Problem —
Output, word for word, the span of lines that starts at the one containing "criterion and the" and ends at the last line of the records.

Plain-text document sources —
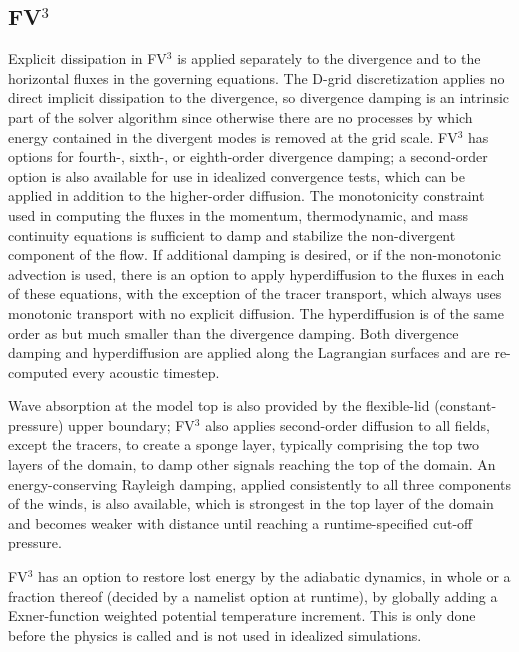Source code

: \documentclass[gmd, manuscript]{copernicus}
\providecommand{\DIFadd}[1]{{\protect\color{blue}\uwave{#1}}} %
\providecommand{\DIFaddbegin}{} %
\providecommand{\DIFaddend}{} %
\begin{document}
\DIFaddend \subsection{FV$^3$}

Explicit dissipation in FV$^3$ is applied separately to the divergence and to the horizontal fluxes in the governing equations. The D-grid discretization applies no direct implicit dissipation to the divergence, so divergence damping is an intrinsic part of the solver algorithm since otherwise there are no processes by which energy contained in the divergent modes is removed at the grid scale.  FV$^3$ has options for fourth-, sixth-, or eighth-order divergence damping; a second-order option is also available for use in idealized convergence tests, which can be applied in addition to the higher-order diffusion. The monotonicity constraint used in computing the fluxes in the  momentum, thermodynamic, and mass continuity equations is sufficient to damp and stabilize the non-divergent component of the flow. If additional damping is desired, or if the non-monotonic advection is used, there is an option to apply hyperdiffusion to the fluxes in each of these equations, with the exception of the tracer transport, which always uses monotonic transport with no explicit diffusion. The hyperdiffusion is of the same order as but much smaller than the divergence damping. Both divergence damping and hyperdiffusion are applied along the Lagrangian surfaces and are re-computed every acoustic timestep.

Wave absorption at the model top is also provided by the flexible-lid (constant-pressure) upper boundary;  FV$^3$ also applies second-order diffusion to all fields, except the tracers, to create a sponge layer, typically comprising the top two layers of the domain, to damp other signals reaching the top of the domain. An energy-conserving Rayleigh damping, applied consistently to all three components of the winds, is also available, which is strongest in the top layer of the domain and becomes weaker with distance until reaching a runtime-specified cut-off pressure. 

FV$^3$ has an option to restore lost energy by the adiabatic dynamics, in whole or a fraction thereof (decided by a namelist option at runtime), by globally adding a Exner-function weighted potential temperature increment. This is only done before the physics is called and is not used in idealized simulations. 

\DIFaddbegin \subsection{\DIFadd{FVM}}
\end{document}
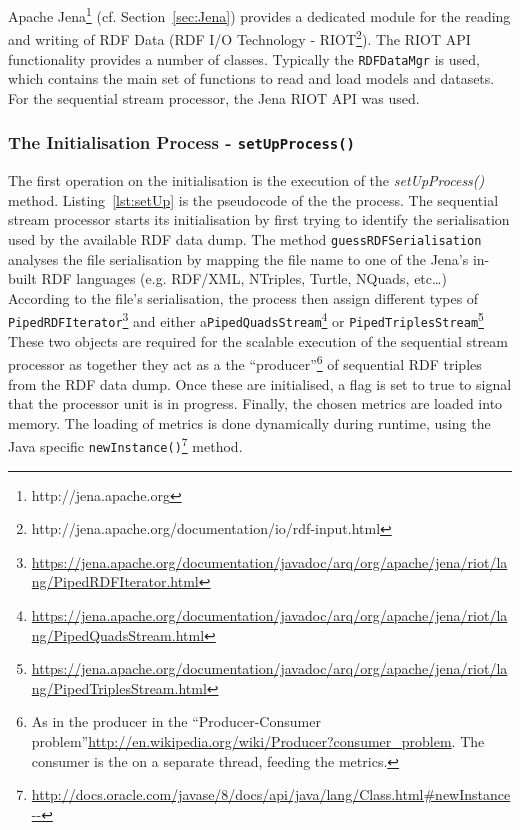Apache Jena\footnote{http://jena.apache.org} (cf. Section~\ref{sec:Jena}) provides a dedicated module for the reading and writing of RDF Data (RDF I/O Technology - RIOT\footnote{http://jena.apache.org/documentation/io/rdf-input.html}).
The RIOT API functionality provides a number of classes.
Typically the \texttt{RDFDataMgr} is used, which contains the main set of functions to read and load models and datasets.
For the sequential stream processor, the Jena RIOT API was used.

\subsubsection{The Initialisation Process - \texttt{setUpProcess()}}
The first operation on the initialisation is the execution of the \emph{setUpProcess()} method.
Listing~\ref{lst:setUp} is the pseudocode of the the process.
The sequential stream processor starts its initialisation by first trying to identify the serialisation used by the available RDF data dump.
The method \texttt{guessRDFSerialisation} analyses the file serialisation by mapping the file name to one of the Jena's in-built RDF languages (e.g. RDF/XML, NTriples, Turtle, NQuads, etc\dots)
According to the file's serialisation, the process then assign different types of \texttt{PipedRDFIterator}\footnote{\url{https://jena.apache.org/documentation/javadoc/arq/org/apache/jena/riot/lang/PipedRDFIterator.html}} and either a\texttt{PipedQuadsStream}\footnote{\url{https://jena.apache.org/documentation/javadoc/arq/org/apache/jena/riot/lang/PipedQuadsStream.html}} or \texttt{PipedTriplesStream}\footnote{\url{https://jena.apache.org/documentation/javadoc/arq/org/apache/jena/riot/lang/PipedTriplesStream.html}} 
These two objects are required for the scalable execution of the sequential stream processor as together they act as a the ``producer''\footnote{As in the producer in the ``Producer-Consumer problem''\url{http://en.wikipedia.org/wiki/Producer?consumer_problem}. The consumer is the on a separate thread, feeding the metrics.} of sequential RDF triples from the RDF data dump.
Once these are initialised, a flag is set to true to signal that the processor unit is in progress.
Finally, the chosen metrics are loaded into memory.
The loading of metrics is done dynamically during runtime, using the Java specific \texttt{newInstance()}\footnote{\url{http://docs.oracle.com/javase/8/docs/api/java/lang/Class.html#newInstance--}} method. 

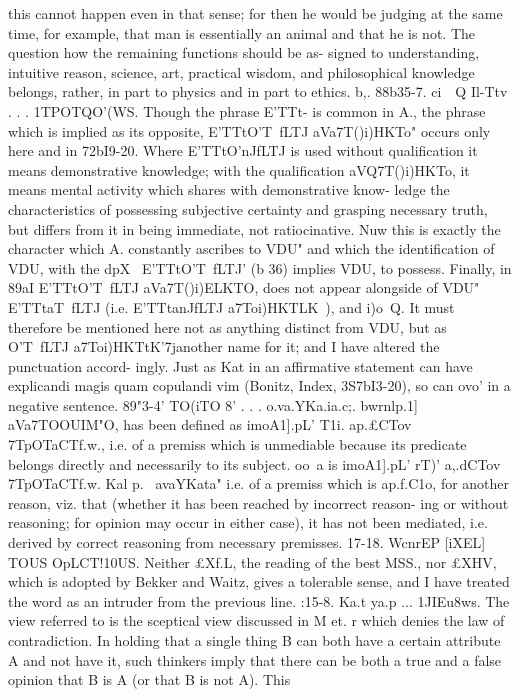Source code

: {{{{{{{{{{{{{{{{{{{{{{{{{{{{{{{{{{{{{{{this cannot happen even in that sense; for then he would be
judging at the same time, for example, that man is essentially an
animal and that he is not.
The question how the remaining functions should be as-
signed to understanding, intuitive reason, science, art, practical
wisdom, and philosophical knowledge belongs, rather, in part to
physics and in part to ethics.
b,.
88b35-7.
ci~~Q
Il-Ttv . . . 1TPOTQO'(WS. Though the phrase E'TTt-
is common in A., the phrase which is implied
as its opposite, E'TTtO'T~fLTJ aVa7T()i)HKTo" occurs only here and in
72bI9-20. Where E'TTtO'nJfLTJ is used without qualification it means
demonstrative knowledge; with the qualification aVQ7T()i)HKTo, it
means mental activity which shares with demonstrative know-
ledge the characteristics of possessing subjective certainty and
grasping necessary truth, but differs from it in being immediate,
not ratiocinative. Nuw this is exactly the character which A.
constantly ascribes to VDU" and which the identification of VDU,
with the dpX~ E'TTtO'T~fLTJ' (b 36) implies VDU, to possess. Finally, in
89aI E'TTtO'T~fLTJ aVa7T()i)ELKTO, does not appear alongside of VDU"
E'TTtaT~fLTJ (i.e. E'TTtanJfLTJ a7Toi)HKTLK~), and i)o~Q. It must therefore
be mentioned here not as anything distinct from VDU, but as
O'T~fLTJ a7Toi)HKTtK'7janother name for it; and I have altered the punctuation accord-
ingly. Just as Kat in an affirmative statement can have explicandi
magis quam copulandi vim (Bonitz, Index, 3S7bI3-20), so can ovo'
in a negative sentence.
89"3-4' TO(iTO 8' . . . o.va.YKa.ia.c;. bwrnlp.1] aVa7TOOUIM"O, has
been defined as imoA1].pL' T1i. ap.£CTov 7TpOTaCTf.w., i.e. of a premiss
which is unmediable because its predicate belongs directly and
necessarily to its subject. oo~a is imoA1].pL' rT)' a,.dCTov 7TpOTaCTf.w.
Kal p.~ avaYKata" i.e. of a premiss which is ap.f.C1o, for another
reason, viz. that (whether it has been reached by incorrect reason-
ing or without reasoning; for opinion may occur in either case),
it has not been mediated, i.e. derived by correct reasoning from
necessary premisses.
17-18. WcnrEP [iXEL] TOUS OpLCT!10US. Neither £Xf.L, the reading
of the best MSS., nor £XHV, which is adopted by Bekker and
Waitz, gives a tolerable sense, and I have treated the word as an
intruder from the previous line.
:15-8. Ka.t ya.p ... 1JIEu8ws. The view referred to is the sceptical
view discussed in M et. r which denies the law of contradiction.
In holding that a single thing B can both have a certain attribute
A and not have it, such thinkers imply that there can be both
a true and a false opinion that B is A (or that B is not A). This
}}}}}}}}}}}}}}}}}}}}}}}}}}}}}}}}}}}}}}}
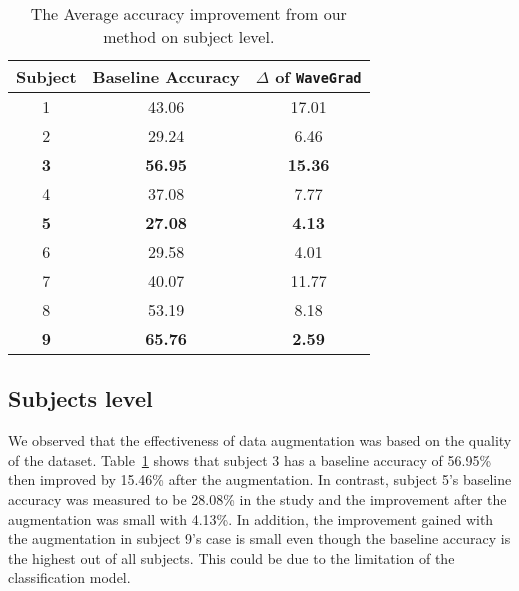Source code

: \begin{table}[ht!]
    \centering
    \caption{The Average accuracy improvement from our method on subject level.}
    \label{tab:AccuracySubject}
    \begin{tabular}{ccc}
        \hline
        Subject & Baseline Accuracy & \begin{math} \Delta \end{math} of \texttt{WaveGrad} \\
        \hline
        1        & 43.06             & 17.01             \\
        2        & 29.24             & 6.46              \\
        \textbf{3}        & \textbf{56.95}            & \textbf{15.36}             \\
        4        & 37.08             & 7.77              \\
        \textbf{5}        & \textbf{27.08}             & \textbf{4.13}              \\
        6        & 29.58             & 4.01              \\
        7        & 40.07             & 11.77             \\
        8        & 53.19             & 8.18              \\
        \textbf{9}        & \textbf{65.76}             & \textbf{2.59}              \\
        \hline
        \end{tabular}
\end{table}

\subsection{Subjects level}
We observed that the effectiveness of data augmentation was based on the quality of the dataset.
Table~\ref{tab:AccuracySubject} shows that subject 3 has a baseline accuracy of 56.95\% then improved by 15.46\% after the augmentation.
In contrast, subject 5's baseline accuracy was measured to be 28.08\% in the study and the improvement after the augmentation was small with 4.13\%. 
In addition, the improvement gained with the augmentation in subject 9's case is small even though the baseline accuracy is the highest out of all subjects.
This could be due to the limitation of the classification model. 


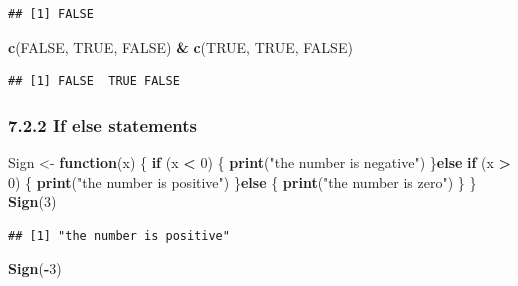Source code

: \documentclass[]{article}
\newenvironment{Shaded}{\begin{snugshade}}{\end{snugshade}}
\newcommand{\KeywordTok}[1]{\textcolor[rgb]{0.13,0.29,0.53}{\textbf{#1}}}
\newcommand{\DecValTok}[1]{\textcolor[rgb]{0.00,0.00,0.81}{#1}}
\newcommand{\StringTok}[1]{\textcolor[rgb]{0.31,0.60,0.02}{#1}}
\newcommand{\OtherTok}[1]{\textcolor[rgb]{0.56,0.35,0.01}{#1}}
\newcommand{\ControlFlowTok}[1]{\textcolor[rgb]{0.13,0.29,0.53}{\textbf{#1}}}
\newcommand{\OperatorTok}[1]{\textcolor[rgb]{0.81,0.36,0.00}{\textbf{#1}}}
\newcommand{\NormalTok}[1]{#1}
\begin{document}
\begin{verbatim}
## [1] FALSE
\end{verbatim}

\begin{Shaded}
\begin{Highlighting}[]
\KeywordTok{c}\NormalTok{(}\OtherTok{FALSE}\NormalTok{, }\OtherTok{TRUE}\NormalTok{, }\OtherTok{FALSE}\NormalTok{) }\OperatorTok{&}\StringTok{ }\KeywordTok{c}\NormalTok{(}\OtherTok{TRUE}\NormalTok{, }\OtherTok{TRUE}\NormalTok{, }\OtherTok{FALSE}\NormalTok{)}
\end{Highlighting}
\end{Shaded}

\begin{verbatim}
## [1] FALSE  TRUE FALSE
\end{verbatim}

\subsubsection{7.2.2 If else statements}\label{if-else-statements}

\begin{Shaded}
\begin{Highlighting}[]
\NormalTok{Sign <-}\StringTok{ }\ControlFlowTok{function}\NormalTok{(x) \{}
  \ControlFlowTok{if}\NormalTok{ (x }\OperatorTok{<}\StringTok{ }\DecValTok{0}\NormalTok{) \{}
     \KeywordTok{print}\NormalTok{(}\StringTok{"the number is negative"}\NormalTok{)}
\NormalTok{  \}}\ControlFlowTok{else} \ControlFlowTok{if}\NormalTok{ (x }\OperatorTok{>}\StringTok{ }\DecValTok{0}\NormalTok{) \{}
    \KeywordTok{print}\NormalTok{(}\StringTok{"the number is positive"}\NormalTok{)}
\NormalTok{  \}}\ControlFlowTok{else}\NormalTok{ \{}
    \KeywordTok{print}\NormalTok{(}\StringTok{"the number is zero"}\NormalTok{)}
\NormalTok{  \}}
\NormalTok{\}}
\KeywordTok{Sign}\NormalTok{(}\DecValTok{3}\NormalTok{)}
\end{Highlighting}
\end{Shaded}

\begin{verbatim}
## [1] "the number is positive"
\end{verbatim}

\begin{Shaded}
\begin{Highlighting}[]
\KeywordTok{Sign}\NormalTok{(}\OperatorTok{-}\DecValTok{3}\NormalTok{)}
\end{Highlighting}
\end{Shaded}
\end{document}
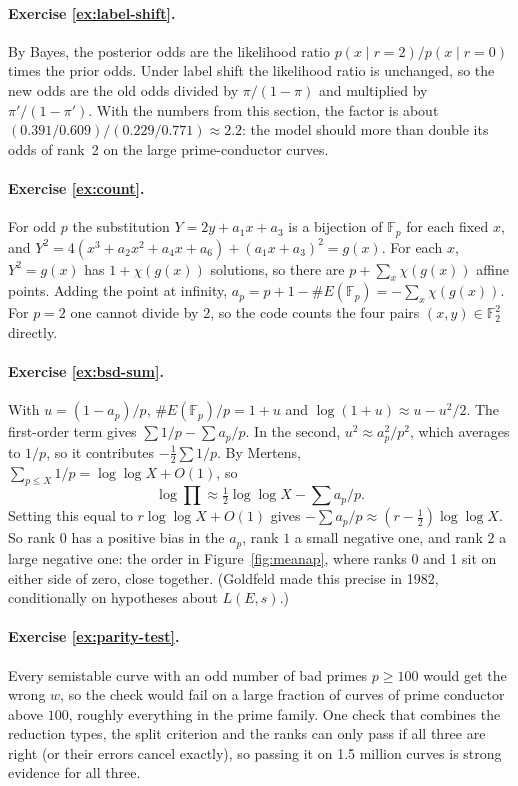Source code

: \documentclass[11pt]{article}
\theoremstyle{definition}
\theoremstyle{plain}
\theoremstyle{remark}
\newcommand{\F}{\mathbb{F}}
\renewcommand{\_}{\oldunderscore\allowbreak}
\begin{document}
\paragraph{Exercise \ref{ex:label-shift}.}
By Bayes, the posterior odds are the likelihood ratio $p(x\mid r=2)/p(x\mid r=0)$ times the
prior odds. Under label shift the likelihood ratio is unchanged, so the new odds are the old
odds divided by $\pi/(1-\pi)$ and multiplied by $\pi'/(1-\pi')$. With the numbers from this
section, the factor is about $(0.391/0.609)/(0.229/0.771)\approx2.2$: the model should more than
double its odds of rank~2 on the large prime-conductor curves.

\paragraph{Exercise \ref{ex:count}.}
For odd $p$ the substitution $Y=2y+a_1x+a_3$ is a bijection of $\F_p$ for each fixed $x$, and
$Y^2=4(x^3+a_2x^2+a_4x+a_6)+(a_1x+a_3)^2=g(x)$. For each $x$, $Y^2=g(x)$ has $1+\chi(g(x))$
solutions, so there are $p+\sum_x\chi(g(x))$ affine points. Adding the point at infinity,
$a_p=p+1-\#E(\F_p)=-\sum_x\chi(g(x))$. For $p=2$ one cannot divide by $2$, so the code counts the
four pairs $(x,y)\in\F_2^2$ directly.

\paragraph{Exercise \ref{ex:bsd-sum}.}
With $u=(1-a_p)/p$, $\#E(\F_p)/p=1+u$ and $\log(1+u)\approx u-u^2/2$. The first-order term gives
$\sum1/p-\sum a_p/p$. In the second, $u^2\approx a_p^2/p^2$, which averages to $1/p$, so it
contributes $-\tfrac12\sum1/p$. By Mertens, $\sum_{p\le X}1/p=\log\log X+O(1)$, so
\[
  \log\prod\approx\tfrac12\log\log X-\sum a_p/p .
\]
Setting this equal to $r\log\log X+O(1)$ gives $-\sum a_p/p\approx(r-\tfrac12)\log\log X$. So
rank $0$ has a positive bias in the $a_p$, rank $1$ a small negative one, and rank $2$ a large
negative one: the order in Figure~\ref{fig:meanap}, where ranks 0 and 1 sit on either side of
zero, close together. (Goldfeld made this precise in 1982, conditionally on hypotheses
about $L(E,s)$.)

\paragraph{Exercise \ref{ex:parity-test}.}
Every semistable curve with an odd number of bad primes $p\ge100$ would get the wrong $w$, so
the check would fail on a large fraction of curves of prime conductor above $100$, roughly
everything in the prime family. One check that combines the reduction types, the split
criterion and the ranks can only pass if all three are right (or their errors cancel
exactly), so passing it on 1.5 million curves is strong evidence for all three.
\end{document}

Result —
criterion and the ranks can only pass if all three are right (or their errors cancel
exactly), so passing it on 1.5 million curves is strong evidence for all three.
\end{document}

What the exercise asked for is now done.